Retype, exactly as they stand, the lines from the start of the data to the line that contains "apoiam desde a", both ends included. Leave the pictures out.

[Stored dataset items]
┄┄┄┄┄┄

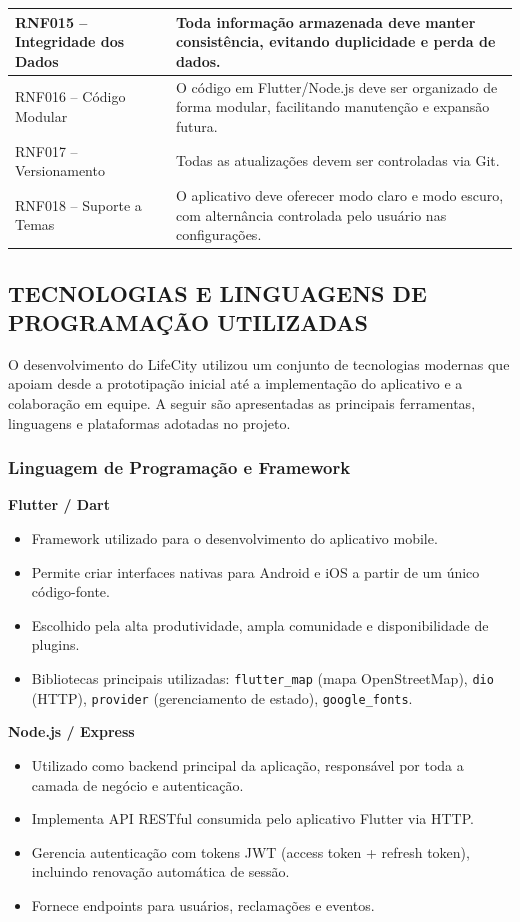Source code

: \begin{longtable}{|p{4cm}|p{10cm}|}
  \hline
  RNF015 – Integridade dos Dados & Toda informação armazenada deve manter consistência, evitando duplicidade e perda de dados. \\
  \hline
  RNF016 – Código Modular & O código em Flutter/Node.js deve ser organizado de forma modular, facilitando manutenção e expansão futura. \\
  \hline
  RNF017 – Versionamento & Todas as atualizações devem ser controladas via Git. \\
  \hline
  RNF018 – Suporte a Temas & O aplicativo deve oferecer modo claro e modo escuro, com alternância controlada pelo usuário nas configurações. \\
  \hline
\end{longtable}

\subsection{TECNOLOGIAS E LINGUAGENS DE PROGRAMAÇÃO UTILIZADAS}

O desenvolvimento do LifeCity utilizou um conjunto de tecnologias modernas que
apoiam desde a prototipação inicial até a implementação do aplicativo e a
colaboração em equipe. A seguir são apresentadas as principais ferramentas,
linguagens e plataformas adotadas no projeto.

\subsubsection{Linguagem de Programação e Framework}

\textbf{Flutter / Dart}
\begin{itemize}
  \item Framework utilizado para o desenvolvimento do aplicativo mobile.
  \item Permite criar interfaces nativas para Android e iOS a partir de um único
        código-fonte.
  \item Escolhido pela alta produtividade, ampla comunidade e disponibilidade de
        plugins.
  \item Bibliotecas principais utilizadas: \texttt{flutter\_map} (mapa
        OpenStreetMap), \texttt{dio} (HTTP), \texttt{provider} (gerenciamento de
        estado), \texttt{google\_fonts}.
\end{itemize}

\textbf{Node.js / Express}
\begin{itemize}
  \item Utilizado como backend principal da aplicação, responsável por toda a
        camada de negócio e autenticação.
  \item Implementa API RESTful consumida pelo aplicativo Flutter via HTTP.
  \item Gerencia autenticação com tokens JWT (access token + refresh token),
        incluindo renovação automática de sessão.
  \item Fornece endpoints para usuários, reclamações e eventos.
\end{itemize}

┄┄┄┄┄┄

Answer to this problem –
Source code

: \begin{longtable}{|p{4cm}|p{10cm}|}
  \hline
  RNF015 – Integridade dos Dados & Toda informação armazenada deve manter consistência, evitando duplicidade e perda de dados. \\
  \hline
  RNF016 – Código Modular & O código em Flutter/Node.js deve ser organizado de forma modular, facilitando manutenção e expansão futura. \\
  \hline
  RNF017 – Versionamento & Todas as atualizações devem ser controladas via Git. \\
  \hline
  RNF018 – Suporte a Temas & O aplicativo deve oferecer modo claro e modo escuro, com alternância controlada pelo usuário nas configurações. \\
  \hline
\end{longtable}

\subsection{TECNOLOGIAS E LINGUAGENS DE PROGRAMAÇÃO UTILIZADAS}

O desenvolvimento do LifeCity utilizou um conjunto de tecnologias modernas que
apoiam desde a prototipação inicial até a implementação do aplicativo e a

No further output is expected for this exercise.